I've always thought of the local NBC station as channel ten, not WCAU, since I've been watching it for over 50 years. But when I went to watch my usual sunday MTP, there was no MTP on channel 10. There was QVC.
Suddenly, WCAU was on 11. Checking out the other main network channels made it clear that Comcast had shuffled them all.
Is comcast trying to hurt these network stations? Or maybe I should ask WHY? Not that the mainstream, corpstream networks, which produce mostly garbage, fluff and propaganda are so deserving of sympathy, but it makes no sense to confuse viewers by changing the numbers representing media that have used the same channel numbers for scores of years.
Here in Philly 3 and 10 have been switched from network stations to shopping channels and 6 is not Cspan. This may make sense commercially, for some nickel and diming pencil pusher at Comcast, but it is not good for the media, not good for consumers and, since the media is the fourth estate and necessary to support democracy, it's not good for America.I sent out a newsletter asking some readers, "Have you seen the same thing in your metro area?"
Shari replied, "YES - We have Comcast Bay Area (Los Altos Hills, CA - down the peninsula from San Francisco) and they have switched the channels around so much, that you can only find the right program by entering it in TIVO by name. VERY frustrating."
She also reports that her remote controls don't work with the comcast gear. You know what that does? It forces people to rent more Comcast equipment-- remotes, digital boxes-- which can easily add up to more than $50 a month for a family with three TVs.
Switching to a station for entertainment becomes a reflex. If the reflex doesn't work, we fumble a bit. For eight years, part of the Bush-Cheney GOP plan was to either take over and propagandize the media or to marginalize it, to turn people off by making them not trust or respect it.
The mainstream media helped the administration by prostituting their content in such obvious ways, well, now the media is less trusted, less respected. And then there are newspapers. They are going to die. The digital generation of under 30s don't read papers. That leaves TV, Radio and Web news.
When you want to wipe out something as big as network TV, or a big idea, you don't attack it head on, or in addition to attacking it head on, you also whittle away at it, attacking small parts. Recently, a holocaust denial article came to our site. It didn't argue that the holocaust didn't happen, only that gas chambers didn't happen. This is the way that big ideas, big truths are attacked. They are attacked around the edges and marginalized.
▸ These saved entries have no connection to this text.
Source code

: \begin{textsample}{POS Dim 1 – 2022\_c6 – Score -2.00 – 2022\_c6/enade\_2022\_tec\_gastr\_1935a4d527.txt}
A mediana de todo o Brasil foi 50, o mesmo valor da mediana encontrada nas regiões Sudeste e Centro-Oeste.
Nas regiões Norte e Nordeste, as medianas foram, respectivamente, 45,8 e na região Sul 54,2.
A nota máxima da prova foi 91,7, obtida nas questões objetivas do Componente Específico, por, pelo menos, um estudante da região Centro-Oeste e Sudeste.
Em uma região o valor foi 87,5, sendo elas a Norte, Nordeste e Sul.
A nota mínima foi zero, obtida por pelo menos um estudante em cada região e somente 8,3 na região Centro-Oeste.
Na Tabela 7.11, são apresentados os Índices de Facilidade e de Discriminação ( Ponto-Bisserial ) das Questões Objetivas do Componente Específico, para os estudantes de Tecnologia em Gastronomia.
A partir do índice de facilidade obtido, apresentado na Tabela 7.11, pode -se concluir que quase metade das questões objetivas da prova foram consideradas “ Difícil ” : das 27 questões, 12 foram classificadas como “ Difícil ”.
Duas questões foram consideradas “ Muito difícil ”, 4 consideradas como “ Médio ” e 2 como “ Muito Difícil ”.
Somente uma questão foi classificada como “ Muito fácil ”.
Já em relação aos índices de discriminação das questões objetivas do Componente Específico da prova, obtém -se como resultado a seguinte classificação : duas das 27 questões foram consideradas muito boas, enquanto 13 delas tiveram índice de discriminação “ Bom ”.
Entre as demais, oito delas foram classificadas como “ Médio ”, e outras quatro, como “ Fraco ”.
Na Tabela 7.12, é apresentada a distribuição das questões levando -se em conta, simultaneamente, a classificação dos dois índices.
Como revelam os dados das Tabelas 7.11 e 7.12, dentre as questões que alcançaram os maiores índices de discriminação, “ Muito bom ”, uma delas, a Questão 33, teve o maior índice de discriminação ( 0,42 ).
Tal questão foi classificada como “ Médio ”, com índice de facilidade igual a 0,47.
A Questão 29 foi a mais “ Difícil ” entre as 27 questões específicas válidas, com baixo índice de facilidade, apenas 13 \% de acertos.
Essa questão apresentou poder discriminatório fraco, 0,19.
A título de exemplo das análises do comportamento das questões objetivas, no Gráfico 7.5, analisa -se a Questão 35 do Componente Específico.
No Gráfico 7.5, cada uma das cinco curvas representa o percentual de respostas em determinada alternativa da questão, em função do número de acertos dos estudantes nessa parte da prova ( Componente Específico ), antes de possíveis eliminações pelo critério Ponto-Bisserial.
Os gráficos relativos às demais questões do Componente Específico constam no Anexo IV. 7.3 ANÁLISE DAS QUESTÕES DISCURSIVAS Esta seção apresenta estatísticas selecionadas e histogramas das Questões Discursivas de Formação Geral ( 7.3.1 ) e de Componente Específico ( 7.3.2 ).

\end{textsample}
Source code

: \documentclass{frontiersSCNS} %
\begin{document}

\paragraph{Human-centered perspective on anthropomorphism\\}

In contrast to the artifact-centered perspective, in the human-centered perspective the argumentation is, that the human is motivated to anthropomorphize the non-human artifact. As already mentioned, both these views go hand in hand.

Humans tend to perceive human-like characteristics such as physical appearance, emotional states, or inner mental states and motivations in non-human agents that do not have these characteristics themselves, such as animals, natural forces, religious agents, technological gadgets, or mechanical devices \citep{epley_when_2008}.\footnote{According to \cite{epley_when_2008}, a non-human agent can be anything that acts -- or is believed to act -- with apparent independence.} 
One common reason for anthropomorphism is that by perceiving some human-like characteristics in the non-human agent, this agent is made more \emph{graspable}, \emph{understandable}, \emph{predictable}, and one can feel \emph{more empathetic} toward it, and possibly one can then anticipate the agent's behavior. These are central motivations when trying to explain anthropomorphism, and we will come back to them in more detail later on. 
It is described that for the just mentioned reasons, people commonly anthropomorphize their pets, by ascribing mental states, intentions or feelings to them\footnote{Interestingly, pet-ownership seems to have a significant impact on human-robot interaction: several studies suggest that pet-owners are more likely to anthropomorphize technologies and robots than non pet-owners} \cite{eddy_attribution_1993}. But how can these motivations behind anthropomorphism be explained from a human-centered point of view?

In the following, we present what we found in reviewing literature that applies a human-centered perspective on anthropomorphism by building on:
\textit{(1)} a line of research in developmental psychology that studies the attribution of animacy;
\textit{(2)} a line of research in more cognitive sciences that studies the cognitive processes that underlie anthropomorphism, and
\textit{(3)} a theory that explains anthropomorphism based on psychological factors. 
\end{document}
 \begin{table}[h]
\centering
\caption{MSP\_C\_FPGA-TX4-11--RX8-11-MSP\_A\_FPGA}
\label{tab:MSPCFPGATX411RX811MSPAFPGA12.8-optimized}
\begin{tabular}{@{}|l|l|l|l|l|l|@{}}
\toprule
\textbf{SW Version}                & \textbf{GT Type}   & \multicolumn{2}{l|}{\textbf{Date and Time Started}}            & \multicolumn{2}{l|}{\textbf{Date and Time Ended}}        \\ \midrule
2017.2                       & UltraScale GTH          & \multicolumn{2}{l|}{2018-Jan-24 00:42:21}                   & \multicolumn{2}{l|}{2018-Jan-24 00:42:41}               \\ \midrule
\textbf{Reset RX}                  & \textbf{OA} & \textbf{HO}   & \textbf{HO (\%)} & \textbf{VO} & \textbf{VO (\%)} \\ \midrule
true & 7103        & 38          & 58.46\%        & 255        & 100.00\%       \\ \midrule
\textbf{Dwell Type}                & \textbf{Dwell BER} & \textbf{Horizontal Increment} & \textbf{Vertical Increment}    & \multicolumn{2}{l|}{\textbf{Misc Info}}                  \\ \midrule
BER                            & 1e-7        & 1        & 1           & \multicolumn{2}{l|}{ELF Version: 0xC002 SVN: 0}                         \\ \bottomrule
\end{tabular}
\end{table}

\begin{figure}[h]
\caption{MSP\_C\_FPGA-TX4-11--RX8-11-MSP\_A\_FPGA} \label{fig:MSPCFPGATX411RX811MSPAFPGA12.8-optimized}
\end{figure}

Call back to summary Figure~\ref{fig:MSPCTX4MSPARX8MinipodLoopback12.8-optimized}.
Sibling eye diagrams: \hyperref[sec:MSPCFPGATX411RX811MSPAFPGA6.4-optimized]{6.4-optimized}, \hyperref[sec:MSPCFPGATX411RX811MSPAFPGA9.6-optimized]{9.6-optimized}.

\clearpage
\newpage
So, is that what's happening with the big networks? Comcast charges premiums for accessing some news channels. They can't charge for the networks. But if the demand became less and less and even, if the networks became less and less viable, comcast would have consumers in a barrel, forced to pay for news. Some would do it. Some wouldn't bother. There ought to be a low. News channels that cover issues related to government, to consumers and issues related to consumers should never require additional fees. That would still allow fees for business news, sports, entertainment, fashion, etc.
So... have you had your channels switched recently? What do YOU think about it?